Mirror, Mirror on the Wall

Reflection is a part of teaching. As the new calendar year begins, I find myself rethinking, reworking, and reorganizing for my students. In response to Margaret Regan’s Edutopia posting Six Steps to Master Teaching: Becoming a Reflective Practitioner, I am dedicating the next several blog entries to these six steps.

Step #1 Understand Your Reasons for Teaching

Regan mentions that many teachers are inspired at a young age as students by some of their own teachers. However, my reason for teaching is much more intricate than solely the influence of a another teacher. I have had a calling to teach, to educate, to lead since I was in the first grade. Neither of my parents were involved in education, nor were my grandparents. Teaching has always been the forefront of my existence. It is not just what I do, teaching is who I am.

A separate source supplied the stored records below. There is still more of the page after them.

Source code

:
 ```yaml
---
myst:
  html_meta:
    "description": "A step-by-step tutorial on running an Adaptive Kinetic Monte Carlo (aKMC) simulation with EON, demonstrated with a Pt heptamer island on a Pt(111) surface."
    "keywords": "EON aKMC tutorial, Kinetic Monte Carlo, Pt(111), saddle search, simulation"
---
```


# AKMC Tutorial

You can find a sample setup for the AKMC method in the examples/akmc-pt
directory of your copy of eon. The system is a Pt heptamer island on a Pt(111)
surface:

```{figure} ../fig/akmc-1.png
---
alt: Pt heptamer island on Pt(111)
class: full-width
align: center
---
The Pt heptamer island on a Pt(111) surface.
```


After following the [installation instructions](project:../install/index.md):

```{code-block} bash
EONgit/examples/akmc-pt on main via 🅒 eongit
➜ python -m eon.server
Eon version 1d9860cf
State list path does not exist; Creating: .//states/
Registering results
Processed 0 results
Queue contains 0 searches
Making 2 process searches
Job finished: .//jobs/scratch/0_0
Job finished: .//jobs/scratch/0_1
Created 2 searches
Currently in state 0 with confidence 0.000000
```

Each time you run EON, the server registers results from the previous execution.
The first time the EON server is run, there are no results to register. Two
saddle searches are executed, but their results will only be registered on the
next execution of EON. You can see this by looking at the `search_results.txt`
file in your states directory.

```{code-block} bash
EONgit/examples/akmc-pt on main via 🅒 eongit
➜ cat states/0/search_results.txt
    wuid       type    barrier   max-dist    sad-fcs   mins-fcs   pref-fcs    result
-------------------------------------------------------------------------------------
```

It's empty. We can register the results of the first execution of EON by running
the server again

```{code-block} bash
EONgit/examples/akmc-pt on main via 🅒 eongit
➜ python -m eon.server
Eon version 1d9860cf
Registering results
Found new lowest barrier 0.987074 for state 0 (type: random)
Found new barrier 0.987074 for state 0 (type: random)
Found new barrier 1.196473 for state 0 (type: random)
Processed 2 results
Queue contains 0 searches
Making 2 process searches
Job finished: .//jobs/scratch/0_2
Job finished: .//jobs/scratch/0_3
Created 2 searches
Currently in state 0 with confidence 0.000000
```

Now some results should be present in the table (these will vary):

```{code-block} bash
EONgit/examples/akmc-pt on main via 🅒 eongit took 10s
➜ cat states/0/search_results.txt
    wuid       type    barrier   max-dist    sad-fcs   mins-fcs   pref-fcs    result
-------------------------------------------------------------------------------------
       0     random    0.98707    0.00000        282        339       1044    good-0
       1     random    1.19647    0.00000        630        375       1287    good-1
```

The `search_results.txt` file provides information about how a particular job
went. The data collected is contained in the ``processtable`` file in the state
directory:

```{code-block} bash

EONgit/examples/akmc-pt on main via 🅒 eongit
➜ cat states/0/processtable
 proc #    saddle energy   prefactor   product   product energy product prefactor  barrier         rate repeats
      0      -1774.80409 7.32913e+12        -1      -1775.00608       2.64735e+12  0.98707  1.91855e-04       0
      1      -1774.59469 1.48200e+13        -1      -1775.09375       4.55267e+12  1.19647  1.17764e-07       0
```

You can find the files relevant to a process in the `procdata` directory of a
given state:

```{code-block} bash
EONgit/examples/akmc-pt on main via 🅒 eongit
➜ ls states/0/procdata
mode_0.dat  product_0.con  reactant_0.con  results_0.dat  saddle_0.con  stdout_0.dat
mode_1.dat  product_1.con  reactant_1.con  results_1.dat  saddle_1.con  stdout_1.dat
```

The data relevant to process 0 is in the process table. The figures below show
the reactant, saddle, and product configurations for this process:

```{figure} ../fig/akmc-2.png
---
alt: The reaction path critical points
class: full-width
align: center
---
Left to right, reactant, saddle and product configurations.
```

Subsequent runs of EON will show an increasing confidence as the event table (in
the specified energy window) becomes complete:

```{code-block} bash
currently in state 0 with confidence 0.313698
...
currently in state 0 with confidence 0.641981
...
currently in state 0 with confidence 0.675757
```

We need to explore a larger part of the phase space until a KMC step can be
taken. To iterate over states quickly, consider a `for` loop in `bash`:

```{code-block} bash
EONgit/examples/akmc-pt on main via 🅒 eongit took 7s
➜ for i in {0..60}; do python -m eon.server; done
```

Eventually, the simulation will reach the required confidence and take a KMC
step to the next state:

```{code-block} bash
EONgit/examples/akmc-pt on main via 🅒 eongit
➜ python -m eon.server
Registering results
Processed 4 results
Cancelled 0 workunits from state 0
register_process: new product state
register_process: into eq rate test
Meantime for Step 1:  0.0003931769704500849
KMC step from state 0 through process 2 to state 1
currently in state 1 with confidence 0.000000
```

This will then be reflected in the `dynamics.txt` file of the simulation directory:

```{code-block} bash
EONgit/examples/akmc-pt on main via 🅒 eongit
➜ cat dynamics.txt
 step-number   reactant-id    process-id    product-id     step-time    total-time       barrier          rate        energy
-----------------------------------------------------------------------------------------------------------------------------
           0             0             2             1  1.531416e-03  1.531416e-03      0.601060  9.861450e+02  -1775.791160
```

There are a few teachers who inspired me during my years as a student. Mostly, I was influenced by teachers who were excited and passionate about teaching. The most influential teacher was my sophomore English teacher. She taught me how to think independently, and that skill made a world of difference in my life.

English language arts and reading were obvious choices for me as subject areas because I enjoyed literature in school. My best grades were in English. Ironically, I was not a good reader, but I loved books; therefore, I wanted to know why I had problems reading, which led to my minor at Stephen F. Austin State University. The confidence in good grades and the passion for literature led to my avenue for teaching English/language arts. However, I take greater pride in teaching students than teaching my subject area.

I challenge each teacher to reflect to the early years and name that teacher who inspired and/or influenced the teacher in the mirror. What are the qualities that this teacher portrayed that made all the difference?